Data to use -
☆ ☆ ☆ ☆ ☆
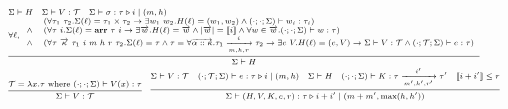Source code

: \documentclass[fleqn]{article}
\begin{document}
\[
\scriptsize
\begin{array}{l}
	\Sigma \vdash H \hspace{1em} \Sigma \vdash V : \mathcal{T} \hspace{1em} \Sigma \vdash \sigma : \tau \triangleright i \mid (m, h) \\
	\infer{\Sigma \vdash H}{\forall \ell, \begin{array}{cl} & (\forall \tau_1~\tau_2. \Sigma(\ell) = \tau_1 \times \tau_2 \rightarrow \exists w_1~w_2. H(\ell) = (w_1,w_2) \land (\cdot;\cdot;\Sigma) \vdash w_i : \tau_i ) \\ \land & (\forall \tau~i. \Sigma(\ell)= \mathbf{arr}~\tau~i \rightarrow \exists \overrightarrow{w}. H(\ell) = \overrightarrow{w} \land |\overrightarrow{w}| = \llbracket i \rrbracket \land \forall w \in \overrightarrow{w}. (\cdot;\cdot;\Sigma) \vdash w : \tau  ) \\ \land & (\forall \tau~\overrightarrow{\kappa}~\tau_1~i~m~h~r~\tau_2. \Sigma(\ell)=\tau \land \tau=\forall \overrightarrow{\alpha::\kappa}. \tau_1 \xrightarrow[m,h,r]{i} \tau_2 \rightarrow \exists e~V. H(\ell) = (e, V) \rightarrow \Sigma \vdash V : \mathcal{T} \land (\cdot;\mathcal{T};\Sigma) \vdash e : \tau ) \end{array} } \\
	\infer{\Sigma \vdash V : \mathcal{T}}{\mathcal{T} = \lambda x. \tau \mathrm{~where~} (\cdot;\cdot;\Sigma) \vdash V(x) : \tau   } \hspace{1em}
	\infer{\Sigma \vdash (H,V,K,e,r) : \tau \triangleright i + i' \mid (m + m', \max(h, h'))}{\Sigma \vdash V : \mathcal{T} & (\cdot;\mathcal{T};\Sigma) \vdash e : \tau \triangleright i \mid (m,h) & \Sigma \vdash H & (\cdot; \cdot; \Sigma) \vdash K : \tau \xrightarrow[m',h',r']{i'} \tau' & \llbracket i + i' \rrbracket \le r}
\end{array}
\]
\end{document}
☆ ☆ ☆ ☆ ☆
Your task - Print the entries as they stand, first line through the line holding "(\cdot;\cdot;\Sigma) \vdash V(x)", with every picture removed.

Written solution -
Source code

: \documentclass[fleqn]{article}
\begin{document}
\[
\scriptsize
\begin{array}{l}
	\Sigma \vdash H \hspace{1em} \Sigma \vdash V : \mathcal{T} \hspace{1em} \Sigma \vdash \sigma : \tau \triangleright i \mid (m, h) \\
	\infer{\Sigma \vdash H}{\forall \ell, \begin{array}{cl} & (\forall \tau_1~\tau_2. \Sigma(\ell) = \tau_1 \times \tau_2 \rightarrow \exists w_1~w_2. H(\ell) = (w_1,w_2) \land (\cdot;\cdot;\Sigma) \vdash w_i : \tau_i ) \\ \land & (\forall \tau~i. \Sigma(\ell)= \mathbf{arr}~\tau~i \rightarrow \exists \overrightarrow{w}. H(\ell) = \overrightarrow{w} \land |\overrightarrow{w}| = \llbracket i \rrbracket \land \forall w \in \overrightarrow{w}. (\cdot;\cdot;\Sigma) \vdash w : \tau  ) \\ \land & (\forall \tau~\overrightarrow{\kappa}~\tau_1~i~m~h~r~\tau_2. \Sigma(\ell)=\tau \land \tau=\forall \overrightarrow{\alpha::\kappa}. \tau_1 \xrightarrow[m,h,r]{i} \tau_2 \rightarrow \exists e~V. H(\ell) = (e, V) \rightarrow \Sigma \vdash V : \mathcal{T} \land (\cdot;\mathcal{T};\Sigma) \vdash e : \tau ) \end{array} } \\
	\infer{\Sigma \vdash V : \mathcal{T}}{\mathcal{T} = \lambda x. \tau \mathrm{~where~} (\cdot;\cdot;\Sigma) \vdash V(x) : \tau   } \hspace{1em}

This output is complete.